• About this exercise: Starting at the line below holding "meeting, but we" and stopping at the line holding "two). Plans to", print every line exactly, both ends included, and leave the rest out.

• Data records:
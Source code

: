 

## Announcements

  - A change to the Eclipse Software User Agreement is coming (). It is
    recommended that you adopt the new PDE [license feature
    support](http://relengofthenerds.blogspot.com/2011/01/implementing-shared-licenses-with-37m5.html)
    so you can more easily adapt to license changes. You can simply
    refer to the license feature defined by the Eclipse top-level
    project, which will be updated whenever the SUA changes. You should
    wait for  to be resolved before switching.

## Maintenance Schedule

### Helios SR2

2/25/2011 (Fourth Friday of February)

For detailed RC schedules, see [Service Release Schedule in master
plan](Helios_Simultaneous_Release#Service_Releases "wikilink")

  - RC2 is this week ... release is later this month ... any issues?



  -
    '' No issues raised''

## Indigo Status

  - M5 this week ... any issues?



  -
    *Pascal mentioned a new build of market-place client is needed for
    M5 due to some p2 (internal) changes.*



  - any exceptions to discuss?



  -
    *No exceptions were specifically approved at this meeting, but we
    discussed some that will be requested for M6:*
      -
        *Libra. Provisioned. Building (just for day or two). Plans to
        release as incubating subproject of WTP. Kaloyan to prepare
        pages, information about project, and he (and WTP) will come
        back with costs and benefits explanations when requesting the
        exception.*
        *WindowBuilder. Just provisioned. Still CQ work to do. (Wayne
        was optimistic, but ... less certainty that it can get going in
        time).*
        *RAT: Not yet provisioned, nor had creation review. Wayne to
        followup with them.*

• Solution for this task:
    *No exceptions were specifically approved at this meeting, but we
    discussed some that will be requested for M6:*
      -
        *Libra. Provisioned. Building (just for day or two). Plans to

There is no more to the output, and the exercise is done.